GLOBAL REPORT—The proliferation of online tools continues to dominate the pace of change in the ever-evolving hotel industry, according to sources.
While the “trend” is by no means new, its pace is remarkable nonetheless, said Ron Pohl, senior VP of brand management and member services for Phoenix-based Best Western International.
“It just becomes more and more comprehensive,” he said of guests’ use of search, social media and apps to shop and book hotel stays. “Social media is consuming everything we’re doing in the lodging industry from how a customer shops, what the customer looks at, how they evaluate us, whether they trust us.”
More recently, the use of online platforms is transcending age and demographics, he said.
Approximately 20% of all travel was booked on mobile devices during 2011; two years ago that number was nearly zero, according to Robert Rauch, president of San Diego-based R.A. Rauch & Associates hotel consulting.
Within the next three years, 80% of all bookings will be made via mobile devices, he said, citing information from Google.
“The pace has already been huge. It’s akin to zero to 60 in 4.3 seconds,” Rauch said.
Another interesting wrinkle is the times and locations in which would-be guests are searching and booking hotel stays, said Ken Minnikin, director of marketing for Australia-based Mantra Group.

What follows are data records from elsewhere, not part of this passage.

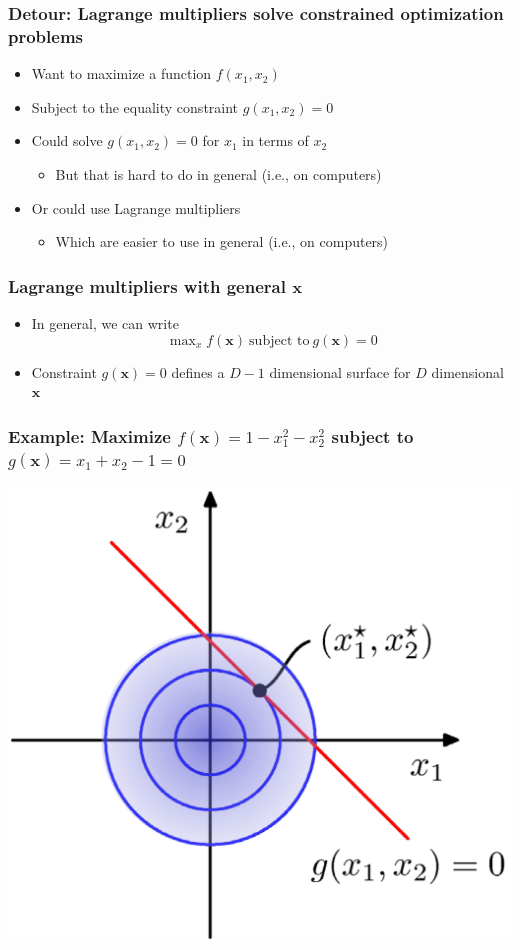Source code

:\documentclass[12pt,notes,mathserif]{beamer}
\begin{document}
\begin{frame}[c]
	\frametitle{Detour: Lagrange multipliers solve constrained optimization problems}
	\begin{itemize}
		\item Want to maximize a function $f(x_1,x_2)$
		\item Subject to the equality constraint $g(x_1,x_2)= 0$
		\item Could solve $g(x_1,x_2)= 0$ for $x_1$ in terms of $x_2$
		      \begin{itemize}
			      \item But that is hard to do in general (i.e., on computers)
		      \end{itemize}
		\item Or could use Lagrange multipliers
		      \begin{itemize}
			      \item Which are easier to use in general (i.e., on computers)
		      \end{itemize}
	\end{itemize}
\end{frame}


\begin{frame}[c]
	\frametitle{Lagrange multipliers with general $\mathbf{x}$}
	\begin{itemize}
		\item In general, we can write
		      \[
			      \max\nolimits_x f(\mathbf{x})~\text{subject~to}~g(\mathbf{x})=0
		      \]
		\item Constraint $g(\mathbf{x})= 0$ defines a $D− 1$ dimensional surface for $D$ dimensional $\mathbf{x}$
	\end{itemize}
\end{frame}


\begin{frame}[c]
	\frametitle{Example: Maximize $f(\mathbf{x})=1-x_1^2-x_2^2$ subject to $g(\mathbf{x})=x_1+x_2-1=0$}
	\begin{center}
		\includegraphics[width=0.7\linewidth]{fig8/lec826.jpg}
	\end{center}
\end{frame}
\end{document}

Ken Minnikin, Mantra Group
It’s an information-on-demand era, he said. “Consumers are utilizing new technology such as mobile/cell phones and tablets, to conduct research and to make accommodation bookings. And even more interesting is when they are undertaking this activity.” For example, activity is peaking at 11 p.m. local time in Australia, he said.

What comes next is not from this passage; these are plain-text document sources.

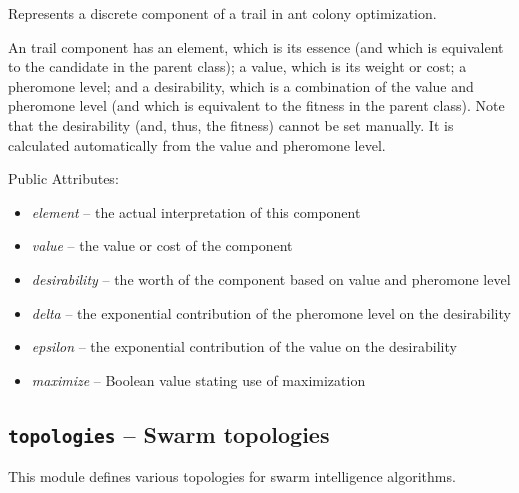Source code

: \documentclass[letterpaper,10pt,english]{sphinxmanual}
\begin{document}
\begin{fulllineitems}
\label{reference:inspyred.swarm.TrailComponent}
Represents a discrete component of a trail in ant colony optimization.

An trail component has an element, which is its essence (and which
is equivalent to the candidate in the  parent class); 
a value, which is its weight or cost; a pheromone level; and a
desirability, which is a combination of the value and pheromone
level (and which is equivalent to the fitness in the 
parent class). Note that the desirability (and, thus, the fitness)
cannot be set manually. It is calculated automatically from the 
value and pheromone level.

Public Attributes:
\begin{itemize}
\item {} 
\emph{element} -- the actual interpretation of this component

\item {} 
\emph{value} -- the value or cost of the component

\item {} 
\emph{desirability} -- the worth of the component based on value and 
pheromone level

\item {} 
\emph{delta} -- the exponential contribution of the pheromone level on
the desirability

\item {} 
\emph{epsilon} -- the exponential contribution of the value on the 
desirability

\item {} 
\emph{maximize} -- Boolean value stating use of maximization

\end{itemize}

\end{fulllineitems}

\label{reference:module-inspyred.swarm.topologies}

\subsection{\texttt{topologies} -- Swarm topologies}
\label{reference:topologies-swarm-topologies}
This module defines various topologies for swarm intelligence algorithms.
\end{document}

But innovation exists beyond the world of online booking, sources said. They highlighted four other trends that are shaping the global hotel landscape.
Lost art and the rise of science
While digital tools are revolutionizing the way customers search and book travel, they’re also changing the way hoteliers themselves operate, Rauch said.
“We have become an industry that is much more science than art,” he said.
Look no further than revenue management, he said. Whereas before the task was like spinning plates, now the majority of that process is automated.
“There are algorithms that can run your revenue management, and I don’t have to do anything,” he said, adding that it’s also good to have the human element overseeing even the best autopilots.
The shift toward science also is being felt in the distribution arena, Rauch said. “There are so many diverse channels through which we can get business. … we have to determine which ones to take and at what price,” he said, adding tools exist to help hoteliers do just that.
No place like home
“At the end of the day, we sell sleep,” Best Western’s Pohl said. “Making that as much like (our guests’) home environment is oftentimes what the customer wants.”
Ron Pohl, Best Western
Guests today, especially road warriors, want rooms that remind them of home, he said. That can be reflected both in the design aesthetic as well as amenities and technology.
The hotel industry hasn’t always been good at keeping up with the pace of change, however. But guest expectations are guest expectations, and hoteliers must do everything they can to accommodate them.
Blending between property types
The product offerings in the hotel industry today are extremely segmented, Pohl said. Extended-stay properties are different from suite properties, which are different from standard properties.
Executives at Best Western are looking to change that to match the increasingly fragmented needs and wants of guests. Instead of a hotel offering only one room type, Pohl said the hotel of the future could feature several different room types under one roof.
It’s not an entirely revolutionary idea, he said. Best Western properties in the past have often featured a handful of extended-stay-type rooms with kitchens. But the industry moved away from that idea during the past few decades.
Size doesn’t matter
The hotel industry has been working under the erroneous assumption that bigger often means better, Pohl said.
Today’s discerning traveler, however, is often eschewing the big-box mega complexes of the past for more personal, manageable property footprints.
“Customers like the inn feel or the expanded bed-and-breakfast feel. There’s not many brands or chains that are affiliated with those types of products. It’s an opportunity to take smaller hotels (of 30 to 50 rooms) and place them in a market with a brand name.”